SUPPLIED MATERIAL below:
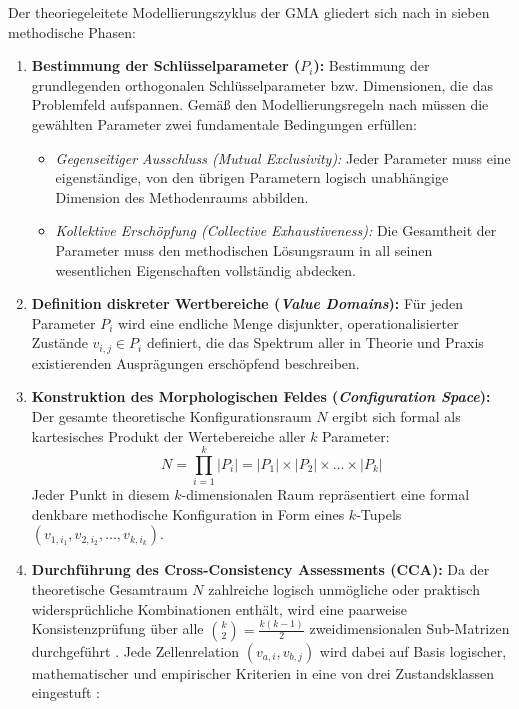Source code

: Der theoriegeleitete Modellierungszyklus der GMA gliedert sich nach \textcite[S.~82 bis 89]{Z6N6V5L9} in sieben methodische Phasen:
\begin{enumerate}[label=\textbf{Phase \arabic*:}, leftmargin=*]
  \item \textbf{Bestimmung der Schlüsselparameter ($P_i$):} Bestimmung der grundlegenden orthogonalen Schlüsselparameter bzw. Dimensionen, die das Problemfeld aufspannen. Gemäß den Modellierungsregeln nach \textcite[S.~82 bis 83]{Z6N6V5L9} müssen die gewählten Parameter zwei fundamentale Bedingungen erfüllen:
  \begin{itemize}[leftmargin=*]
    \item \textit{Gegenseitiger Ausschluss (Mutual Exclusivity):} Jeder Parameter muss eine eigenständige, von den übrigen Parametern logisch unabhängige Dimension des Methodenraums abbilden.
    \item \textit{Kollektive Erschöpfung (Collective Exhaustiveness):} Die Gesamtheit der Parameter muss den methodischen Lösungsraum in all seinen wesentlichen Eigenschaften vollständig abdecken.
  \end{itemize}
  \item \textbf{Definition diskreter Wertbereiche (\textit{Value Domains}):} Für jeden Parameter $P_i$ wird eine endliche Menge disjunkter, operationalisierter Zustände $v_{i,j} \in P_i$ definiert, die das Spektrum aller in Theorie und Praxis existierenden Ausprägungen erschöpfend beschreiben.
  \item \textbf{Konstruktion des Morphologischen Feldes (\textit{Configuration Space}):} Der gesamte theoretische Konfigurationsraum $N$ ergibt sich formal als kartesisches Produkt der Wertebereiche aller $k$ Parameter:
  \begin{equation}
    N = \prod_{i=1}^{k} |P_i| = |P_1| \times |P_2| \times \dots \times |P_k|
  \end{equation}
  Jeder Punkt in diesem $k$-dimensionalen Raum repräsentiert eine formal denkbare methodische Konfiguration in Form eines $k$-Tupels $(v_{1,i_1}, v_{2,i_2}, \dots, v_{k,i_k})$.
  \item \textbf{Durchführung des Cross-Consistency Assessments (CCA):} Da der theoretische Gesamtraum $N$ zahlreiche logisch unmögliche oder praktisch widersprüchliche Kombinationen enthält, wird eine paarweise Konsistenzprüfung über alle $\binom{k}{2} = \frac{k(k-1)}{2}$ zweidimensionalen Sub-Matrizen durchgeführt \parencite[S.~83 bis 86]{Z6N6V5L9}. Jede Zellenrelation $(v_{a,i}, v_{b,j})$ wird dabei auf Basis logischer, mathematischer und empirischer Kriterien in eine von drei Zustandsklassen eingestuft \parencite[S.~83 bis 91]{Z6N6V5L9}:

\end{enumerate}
End of SUPPLIED MATERIAL.
EXERCISE: Search the entries for the string "sich" and return each line where it turns up.

THE ANSWER:
: Der theoriegeleitete Modellierungszyklus der GMA gliedert sich nach \textcite[S.~82 bis 89]{Z6N6V5L9} in sieben methodische Phasen:
  \item \textbf{Konstruktion des Morphologischen Feldes (\textit{Configuration Space}):} Der gesamte theoretische Konfigurationsraum $N$ ergibt sich formal als kartesisches Produkt der Wertebereiche aller $k$ Parameter:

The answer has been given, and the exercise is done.